— Action item —
Go through the data and copy each line where the word "month" shows up.

····················

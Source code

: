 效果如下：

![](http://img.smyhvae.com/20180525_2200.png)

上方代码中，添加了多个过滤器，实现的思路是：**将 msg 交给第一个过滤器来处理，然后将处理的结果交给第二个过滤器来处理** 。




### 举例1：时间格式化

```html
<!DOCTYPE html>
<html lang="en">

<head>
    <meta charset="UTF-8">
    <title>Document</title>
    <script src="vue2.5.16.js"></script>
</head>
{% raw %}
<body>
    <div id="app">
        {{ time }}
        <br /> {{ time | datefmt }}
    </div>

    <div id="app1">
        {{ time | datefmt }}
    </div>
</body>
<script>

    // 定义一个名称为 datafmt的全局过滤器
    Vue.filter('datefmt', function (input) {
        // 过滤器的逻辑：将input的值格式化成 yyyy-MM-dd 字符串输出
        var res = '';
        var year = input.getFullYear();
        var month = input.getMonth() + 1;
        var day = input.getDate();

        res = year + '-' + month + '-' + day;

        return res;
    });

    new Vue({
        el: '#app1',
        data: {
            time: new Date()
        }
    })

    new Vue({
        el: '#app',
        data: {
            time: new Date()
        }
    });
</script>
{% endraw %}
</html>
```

····················

— Reply to the exercise —
        var month = input.getMonth() + 1;
        res = year + '-' + month + '-' + day;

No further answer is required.